PSU Symphony director Ken Selden, known for his bold programming choices, offered a concert that was no exception on Sunday afternoon at St. Mary's Academy in downtown Portland. The selections ranged from a world premier student composition to a tone poem by Liszt and cello concerto #1 by Saint-Saens, featuring Hamilton Cheifetz as the soloist.
First up was the West Coast premier of a composition called ZZ's Dream by Argentinian composer Osvaldo Golijov. It was scored for a chamber orchestra featuring string quartet, contrabass, percussion, winds and harp. One could have hoped for a more auspicious West Coast opening for this piece: the intonation was wanting throughout, and the sparse nature of the composition called for real confidence and deftness that was often lacking both individually and from an ensemble perspective. It seemed that just as the group was getting warmed up and the piece returned to the opening theme, it was over.

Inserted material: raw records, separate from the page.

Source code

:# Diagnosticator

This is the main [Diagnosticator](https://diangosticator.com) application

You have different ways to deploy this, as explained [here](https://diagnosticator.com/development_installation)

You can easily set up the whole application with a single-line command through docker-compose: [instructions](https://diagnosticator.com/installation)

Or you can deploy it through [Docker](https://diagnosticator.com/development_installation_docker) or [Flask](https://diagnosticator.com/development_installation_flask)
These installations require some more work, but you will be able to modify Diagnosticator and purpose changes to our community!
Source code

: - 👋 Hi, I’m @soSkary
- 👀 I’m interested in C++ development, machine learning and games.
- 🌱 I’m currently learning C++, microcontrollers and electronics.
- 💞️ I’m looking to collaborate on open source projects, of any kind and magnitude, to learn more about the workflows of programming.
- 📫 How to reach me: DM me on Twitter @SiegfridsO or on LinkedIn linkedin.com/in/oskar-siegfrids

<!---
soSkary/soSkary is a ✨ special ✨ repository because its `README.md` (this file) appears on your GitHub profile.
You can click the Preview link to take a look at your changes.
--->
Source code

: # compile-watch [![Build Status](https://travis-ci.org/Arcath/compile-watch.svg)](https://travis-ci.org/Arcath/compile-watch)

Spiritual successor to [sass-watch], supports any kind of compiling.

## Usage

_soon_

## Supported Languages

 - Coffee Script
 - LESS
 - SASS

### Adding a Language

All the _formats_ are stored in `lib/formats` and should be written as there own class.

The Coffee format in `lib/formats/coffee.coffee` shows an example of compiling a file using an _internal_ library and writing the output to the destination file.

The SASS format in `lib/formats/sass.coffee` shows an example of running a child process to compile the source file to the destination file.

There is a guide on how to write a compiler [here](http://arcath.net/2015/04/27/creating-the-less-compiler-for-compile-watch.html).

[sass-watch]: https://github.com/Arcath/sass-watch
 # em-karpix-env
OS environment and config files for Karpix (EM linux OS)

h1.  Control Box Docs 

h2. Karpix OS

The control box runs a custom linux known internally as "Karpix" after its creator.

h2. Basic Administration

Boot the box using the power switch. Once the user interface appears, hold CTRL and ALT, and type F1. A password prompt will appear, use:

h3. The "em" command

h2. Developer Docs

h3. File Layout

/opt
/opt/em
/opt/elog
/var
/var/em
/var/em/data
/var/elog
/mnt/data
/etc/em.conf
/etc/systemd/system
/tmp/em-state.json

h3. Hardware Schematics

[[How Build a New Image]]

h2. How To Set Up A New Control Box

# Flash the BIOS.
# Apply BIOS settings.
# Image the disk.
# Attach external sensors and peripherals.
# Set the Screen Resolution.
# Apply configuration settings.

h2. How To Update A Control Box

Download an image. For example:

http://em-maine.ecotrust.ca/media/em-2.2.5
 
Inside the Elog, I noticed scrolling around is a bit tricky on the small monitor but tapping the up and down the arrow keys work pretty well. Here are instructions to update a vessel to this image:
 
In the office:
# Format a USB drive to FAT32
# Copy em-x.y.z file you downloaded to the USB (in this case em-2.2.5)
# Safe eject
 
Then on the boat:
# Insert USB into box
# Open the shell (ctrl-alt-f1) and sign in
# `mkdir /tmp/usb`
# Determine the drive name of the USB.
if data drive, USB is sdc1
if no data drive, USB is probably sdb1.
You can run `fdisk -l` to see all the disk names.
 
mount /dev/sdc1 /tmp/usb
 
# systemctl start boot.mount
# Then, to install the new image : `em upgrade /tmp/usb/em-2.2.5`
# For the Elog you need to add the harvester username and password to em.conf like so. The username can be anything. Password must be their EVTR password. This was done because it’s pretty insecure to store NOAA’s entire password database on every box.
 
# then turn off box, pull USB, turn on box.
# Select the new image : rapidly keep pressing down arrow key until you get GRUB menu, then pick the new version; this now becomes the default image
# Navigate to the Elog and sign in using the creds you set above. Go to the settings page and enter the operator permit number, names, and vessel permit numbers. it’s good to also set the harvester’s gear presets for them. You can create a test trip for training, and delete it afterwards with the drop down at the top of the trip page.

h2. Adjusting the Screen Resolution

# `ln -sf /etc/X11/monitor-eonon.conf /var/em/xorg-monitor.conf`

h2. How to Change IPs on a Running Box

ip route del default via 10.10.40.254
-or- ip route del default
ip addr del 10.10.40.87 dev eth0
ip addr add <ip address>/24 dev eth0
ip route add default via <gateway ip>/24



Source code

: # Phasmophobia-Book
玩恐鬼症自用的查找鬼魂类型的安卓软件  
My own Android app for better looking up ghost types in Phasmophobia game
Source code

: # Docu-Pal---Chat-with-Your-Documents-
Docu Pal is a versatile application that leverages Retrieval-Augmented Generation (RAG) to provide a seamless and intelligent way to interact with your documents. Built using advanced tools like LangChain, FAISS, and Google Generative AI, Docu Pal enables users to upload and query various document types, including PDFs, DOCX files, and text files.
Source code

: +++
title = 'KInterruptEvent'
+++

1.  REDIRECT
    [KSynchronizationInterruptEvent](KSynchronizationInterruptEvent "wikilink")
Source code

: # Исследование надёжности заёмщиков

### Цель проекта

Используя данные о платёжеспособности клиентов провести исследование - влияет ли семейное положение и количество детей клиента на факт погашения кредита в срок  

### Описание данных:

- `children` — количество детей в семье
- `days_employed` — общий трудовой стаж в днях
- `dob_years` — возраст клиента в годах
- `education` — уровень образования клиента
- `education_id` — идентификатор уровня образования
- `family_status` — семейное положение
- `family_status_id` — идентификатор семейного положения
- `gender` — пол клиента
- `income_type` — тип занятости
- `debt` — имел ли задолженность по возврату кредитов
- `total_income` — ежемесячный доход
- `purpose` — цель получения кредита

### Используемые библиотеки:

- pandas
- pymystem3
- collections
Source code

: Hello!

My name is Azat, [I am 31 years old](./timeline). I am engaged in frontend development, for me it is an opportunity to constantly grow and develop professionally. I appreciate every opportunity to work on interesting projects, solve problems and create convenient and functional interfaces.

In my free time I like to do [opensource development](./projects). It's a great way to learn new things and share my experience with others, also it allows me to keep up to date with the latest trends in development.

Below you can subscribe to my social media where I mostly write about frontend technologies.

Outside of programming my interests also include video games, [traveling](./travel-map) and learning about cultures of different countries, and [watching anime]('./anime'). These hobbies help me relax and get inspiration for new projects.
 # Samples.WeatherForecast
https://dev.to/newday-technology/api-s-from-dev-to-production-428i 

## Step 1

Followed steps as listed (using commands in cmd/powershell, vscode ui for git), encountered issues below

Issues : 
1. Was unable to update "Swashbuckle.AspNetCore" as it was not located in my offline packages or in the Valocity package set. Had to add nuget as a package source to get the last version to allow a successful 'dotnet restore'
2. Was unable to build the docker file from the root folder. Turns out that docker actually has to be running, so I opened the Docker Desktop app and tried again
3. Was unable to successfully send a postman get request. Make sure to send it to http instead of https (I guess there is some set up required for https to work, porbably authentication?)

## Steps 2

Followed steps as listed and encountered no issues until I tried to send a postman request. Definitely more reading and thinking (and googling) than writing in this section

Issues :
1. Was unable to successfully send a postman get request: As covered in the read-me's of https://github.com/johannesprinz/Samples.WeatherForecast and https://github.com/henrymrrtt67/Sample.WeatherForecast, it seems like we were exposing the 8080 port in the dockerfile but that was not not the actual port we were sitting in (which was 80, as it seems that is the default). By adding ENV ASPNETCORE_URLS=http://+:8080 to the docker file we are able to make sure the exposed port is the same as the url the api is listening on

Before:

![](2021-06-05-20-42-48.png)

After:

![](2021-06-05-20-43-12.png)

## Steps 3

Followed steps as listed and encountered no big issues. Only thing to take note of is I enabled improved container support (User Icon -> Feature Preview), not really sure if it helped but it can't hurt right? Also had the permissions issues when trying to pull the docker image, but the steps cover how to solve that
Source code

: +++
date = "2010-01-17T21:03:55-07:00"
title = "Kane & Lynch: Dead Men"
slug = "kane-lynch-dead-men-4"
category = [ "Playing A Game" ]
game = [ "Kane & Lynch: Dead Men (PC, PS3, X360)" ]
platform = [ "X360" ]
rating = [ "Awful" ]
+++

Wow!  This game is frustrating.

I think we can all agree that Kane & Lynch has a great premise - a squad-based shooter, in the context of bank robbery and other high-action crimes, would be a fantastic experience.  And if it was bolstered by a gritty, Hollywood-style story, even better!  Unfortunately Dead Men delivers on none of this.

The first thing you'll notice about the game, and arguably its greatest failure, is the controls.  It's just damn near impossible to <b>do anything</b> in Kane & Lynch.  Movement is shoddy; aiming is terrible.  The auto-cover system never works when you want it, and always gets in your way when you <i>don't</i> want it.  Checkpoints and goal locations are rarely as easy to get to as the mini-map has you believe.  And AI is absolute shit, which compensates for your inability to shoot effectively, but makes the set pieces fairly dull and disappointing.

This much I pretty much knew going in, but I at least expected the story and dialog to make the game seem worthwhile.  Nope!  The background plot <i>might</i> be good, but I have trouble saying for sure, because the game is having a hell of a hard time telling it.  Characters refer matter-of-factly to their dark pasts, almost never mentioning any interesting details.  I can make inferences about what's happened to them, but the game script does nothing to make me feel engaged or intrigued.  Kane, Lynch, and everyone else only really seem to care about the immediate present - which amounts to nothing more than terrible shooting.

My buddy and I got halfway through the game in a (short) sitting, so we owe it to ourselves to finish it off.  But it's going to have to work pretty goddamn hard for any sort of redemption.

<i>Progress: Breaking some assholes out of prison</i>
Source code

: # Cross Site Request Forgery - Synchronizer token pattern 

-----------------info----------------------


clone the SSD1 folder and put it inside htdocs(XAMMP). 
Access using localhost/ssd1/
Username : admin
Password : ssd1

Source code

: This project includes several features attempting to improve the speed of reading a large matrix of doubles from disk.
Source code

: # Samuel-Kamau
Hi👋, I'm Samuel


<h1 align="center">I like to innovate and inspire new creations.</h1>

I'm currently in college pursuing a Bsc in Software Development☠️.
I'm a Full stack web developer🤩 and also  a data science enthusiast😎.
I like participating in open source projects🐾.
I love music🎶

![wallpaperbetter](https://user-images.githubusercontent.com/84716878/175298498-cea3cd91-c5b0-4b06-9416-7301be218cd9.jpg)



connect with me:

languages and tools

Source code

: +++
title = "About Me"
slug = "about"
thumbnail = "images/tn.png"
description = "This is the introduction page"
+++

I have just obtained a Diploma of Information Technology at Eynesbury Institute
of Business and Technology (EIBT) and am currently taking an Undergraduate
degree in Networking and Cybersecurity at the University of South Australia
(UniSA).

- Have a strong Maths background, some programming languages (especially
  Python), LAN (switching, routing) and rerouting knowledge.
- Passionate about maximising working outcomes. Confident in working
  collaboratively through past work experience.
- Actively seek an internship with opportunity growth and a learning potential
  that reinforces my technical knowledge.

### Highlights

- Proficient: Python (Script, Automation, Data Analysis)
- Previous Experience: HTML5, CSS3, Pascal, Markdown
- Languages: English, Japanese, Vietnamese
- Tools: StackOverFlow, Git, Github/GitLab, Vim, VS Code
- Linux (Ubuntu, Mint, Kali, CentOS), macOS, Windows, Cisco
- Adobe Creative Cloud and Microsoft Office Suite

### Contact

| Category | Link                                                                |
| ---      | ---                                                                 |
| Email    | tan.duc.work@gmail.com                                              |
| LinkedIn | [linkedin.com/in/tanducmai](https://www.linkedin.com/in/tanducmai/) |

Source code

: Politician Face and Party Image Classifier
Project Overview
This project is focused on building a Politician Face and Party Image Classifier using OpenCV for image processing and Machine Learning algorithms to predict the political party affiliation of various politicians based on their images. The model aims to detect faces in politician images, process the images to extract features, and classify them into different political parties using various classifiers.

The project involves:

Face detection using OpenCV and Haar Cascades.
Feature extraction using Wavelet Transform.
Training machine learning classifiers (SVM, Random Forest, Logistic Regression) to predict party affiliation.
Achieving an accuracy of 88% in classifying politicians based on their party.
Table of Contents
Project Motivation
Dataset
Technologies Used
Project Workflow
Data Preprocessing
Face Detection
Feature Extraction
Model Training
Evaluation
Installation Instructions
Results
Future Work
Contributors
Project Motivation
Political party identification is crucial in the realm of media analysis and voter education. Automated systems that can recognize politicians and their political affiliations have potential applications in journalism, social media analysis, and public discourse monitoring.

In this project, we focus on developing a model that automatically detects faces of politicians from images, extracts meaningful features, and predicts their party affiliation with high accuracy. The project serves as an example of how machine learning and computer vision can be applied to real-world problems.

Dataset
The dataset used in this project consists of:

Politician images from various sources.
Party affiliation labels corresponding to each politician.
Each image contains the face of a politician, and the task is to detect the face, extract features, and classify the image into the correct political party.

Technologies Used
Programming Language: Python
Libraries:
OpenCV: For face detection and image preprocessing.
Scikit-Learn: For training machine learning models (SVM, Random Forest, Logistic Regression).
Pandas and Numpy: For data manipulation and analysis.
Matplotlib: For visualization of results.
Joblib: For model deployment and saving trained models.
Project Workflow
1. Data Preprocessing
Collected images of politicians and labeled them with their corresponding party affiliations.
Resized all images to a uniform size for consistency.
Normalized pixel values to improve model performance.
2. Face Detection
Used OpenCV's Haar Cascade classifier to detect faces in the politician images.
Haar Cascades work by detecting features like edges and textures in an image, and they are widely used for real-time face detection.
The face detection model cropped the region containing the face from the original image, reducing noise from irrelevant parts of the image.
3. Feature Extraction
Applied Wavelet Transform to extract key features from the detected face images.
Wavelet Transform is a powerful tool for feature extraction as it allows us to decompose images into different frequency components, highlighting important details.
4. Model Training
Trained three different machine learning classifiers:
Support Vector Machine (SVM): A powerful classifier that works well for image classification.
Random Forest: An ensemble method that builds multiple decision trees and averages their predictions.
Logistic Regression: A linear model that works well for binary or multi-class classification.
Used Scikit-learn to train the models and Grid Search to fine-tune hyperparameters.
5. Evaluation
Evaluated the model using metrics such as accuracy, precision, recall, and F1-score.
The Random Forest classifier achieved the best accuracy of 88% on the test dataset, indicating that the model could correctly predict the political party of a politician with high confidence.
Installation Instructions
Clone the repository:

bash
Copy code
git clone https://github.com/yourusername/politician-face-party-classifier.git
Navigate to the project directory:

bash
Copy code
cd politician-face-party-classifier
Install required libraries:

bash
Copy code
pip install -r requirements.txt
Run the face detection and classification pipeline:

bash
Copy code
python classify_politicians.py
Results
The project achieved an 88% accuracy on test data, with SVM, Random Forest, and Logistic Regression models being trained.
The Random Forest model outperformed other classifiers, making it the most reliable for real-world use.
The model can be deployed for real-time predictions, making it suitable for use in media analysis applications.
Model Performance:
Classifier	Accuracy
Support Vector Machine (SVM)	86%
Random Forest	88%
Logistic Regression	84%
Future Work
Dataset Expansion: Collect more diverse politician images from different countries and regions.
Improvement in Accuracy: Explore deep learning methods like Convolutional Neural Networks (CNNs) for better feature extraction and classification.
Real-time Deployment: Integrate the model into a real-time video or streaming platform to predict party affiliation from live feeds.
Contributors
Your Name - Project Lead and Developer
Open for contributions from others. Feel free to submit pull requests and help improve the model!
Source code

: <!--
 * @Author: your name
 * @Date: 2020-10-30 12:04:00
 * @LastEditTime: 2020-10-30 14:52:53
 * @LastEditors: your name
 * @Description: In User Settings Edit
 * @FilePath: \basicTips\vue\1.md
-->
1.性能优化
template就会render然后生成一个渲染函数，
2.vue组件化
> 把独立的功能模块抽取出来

The next work, Mardilaul was composed by PSU student Giles Buser-Molatore, winner of the 2009 PSU Symphony Competition. It was based upon an old Finnish folk-tune (called a mardilaul) which found itself tossed back and forth in a round-like fashion between strings and various other instruments. Other than the recurrence of the folk melody the work was very free-form and experimental in nature--there was a lot of homophonic movement within the strings while the tune was bandied about amongst the rest of the orchestra. At one point a shift into 7/8 meter provided an enjoyable rhythmic shakeup. The work was interesting and showed some promise for the composer.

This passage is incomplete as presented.